Non è che i ricercatori non abbiano cercato di inventare nuovi composti chimici per curare l'Alzheimer negli ultimi due decenni. È solo che la malattia si è rivelata un enigma difficile da risolvere. Sei milioni di persone negli Stati Uniti e 30 milioni di persone nel mondo hanno il morbo di Alzheimer , la forma più comune di demenza negli anziani, ma l'ultimo farmaco approvato per il trattamento della malattia ha ricevuto il timbro di gomma dalla Food and Drug Administration (FDA) statunitense ) nel 2003.

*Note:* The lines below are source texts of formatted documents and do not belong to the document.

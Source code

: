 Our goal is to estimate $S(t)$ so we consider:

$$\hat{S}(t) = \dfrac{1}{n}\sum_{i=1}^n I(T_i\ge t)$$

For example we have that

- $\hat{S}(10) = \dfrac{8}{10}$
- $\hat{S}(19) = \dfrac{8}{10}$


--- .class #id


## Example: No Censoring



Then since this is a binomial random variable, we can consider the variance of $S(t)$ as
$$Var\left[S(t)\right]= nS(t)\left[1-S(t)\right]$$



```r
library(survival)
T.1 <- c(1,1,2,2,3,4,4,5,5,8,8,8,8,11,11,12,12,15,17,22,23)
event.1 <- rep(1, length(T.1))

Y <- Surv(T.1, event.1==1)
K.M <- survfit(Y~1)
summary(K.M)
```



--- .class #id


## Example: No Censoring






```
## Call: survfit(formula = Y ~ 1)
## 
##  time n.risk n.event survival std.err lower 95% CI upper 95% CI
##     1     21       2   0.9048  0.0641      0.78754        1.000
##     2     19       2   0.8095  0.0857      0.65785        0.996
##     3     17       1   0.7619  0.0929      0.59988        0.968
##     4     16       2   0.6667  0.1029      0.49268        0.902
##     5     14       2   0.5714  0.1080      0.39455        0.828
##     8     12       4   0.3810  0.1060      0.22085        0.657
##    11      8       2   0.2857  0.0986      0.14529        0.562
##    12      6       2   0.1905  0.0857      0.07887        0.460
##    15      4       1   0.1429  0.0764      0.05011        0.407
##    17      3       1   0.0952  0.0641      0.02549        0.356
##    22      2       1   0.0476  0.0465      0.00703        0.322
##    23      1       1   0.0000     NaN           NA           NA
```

Negli ultimi 20 anni sono stati disponibili solo cinque farmaci per i malati di Alzheimer, ma ora il produttore di farmaci Biogen ha creato l'aducanumab, il primo farmaco per l'Alzheimer ad arrivare alla causa principale della malattia piuttosto che ai sintomi. Aducanumab, il cui marchio sarà Aduhelm, prende di mira proteine chiamate amiloidi che si raggruppano per formare placche che danneggiano le cellule nel cervello dei malati di Alzheimer. Molti ricercatori ritengono che più si forma la placca amiloide nel cervello, più è difficile per le cellule cerebrali comunicare tra loro. L'incapacità di comunicare alla fine porta alla morte delle cellule e al peggioramento dei sintomi della demenza nei pazienti.
Il 7 giugno 2021, la FDA ha approvato l'uso di aducanumab per l'Alzheimer, attraverso un processo di approvazione accelerato. I pazienti riceveranno il farmaco sotto forma di infusione endovenosa mensile e, secondo Biogen, i trattamenti costeranno ben $ 56.000 all'anno, oltre al costo dell'imaging cerebrale e dei test diagnostici. Ma per chi se lo può permettere, è un piccolo prezzo da pagare per la riduzione di sintomi come confusione, problemi di comunicazione e perdita di memoria.
Ma l'approvazione dell'aducanumab è stata anche una delle decisioni più controverse prese dalla FDA negli ultimi anni. Mentre le scorte di Biogen sono in aumento, c'è un serio disaccordo tra medici, ricercatori, sostenitori e pazienti sul fatto che i risultati di uno studio farmacologico del 2019 indichino che l'aducanumab sia più efficace del placebo. Biogen afferma che studi successivi hanno concluso che il farmaco ha funzionato molto meglio a dosi più elevate per periodi più lunghi. La FDA ha concluso che c'erano "prove sostanziali che l'aducanumab riduce le placche di beta amiloide nel cervello" e che "è ragionevolmente probabile che preveda benefici importanti per i pazienti".
I critici della decisione affermano che ci sono pochissime prove che aducanumab funzionerà e che la decisione della FDA rappresenta un abbassamento degli standard, cedendo alle pressioni dei gruppi di difesa dell'Alzheimer, dei pazienti e delle loro famiglie. Inoltre, se il farmaco si dimostra ampiamente inefficace, sarà difficile condurre uno studio post-marketing perché la maggior parte dei pazienti che possono ottenere un farmaco dal proprio medico non vorranno rischiare un sottotrattamento con un placebo in uno studio medico.
Ora è interessante
Il morbo di Alzheimer prende il nome da Alois Alzheimer, lo psichiatra tedesco che identificò il primo caso in una paziente di 50 anni.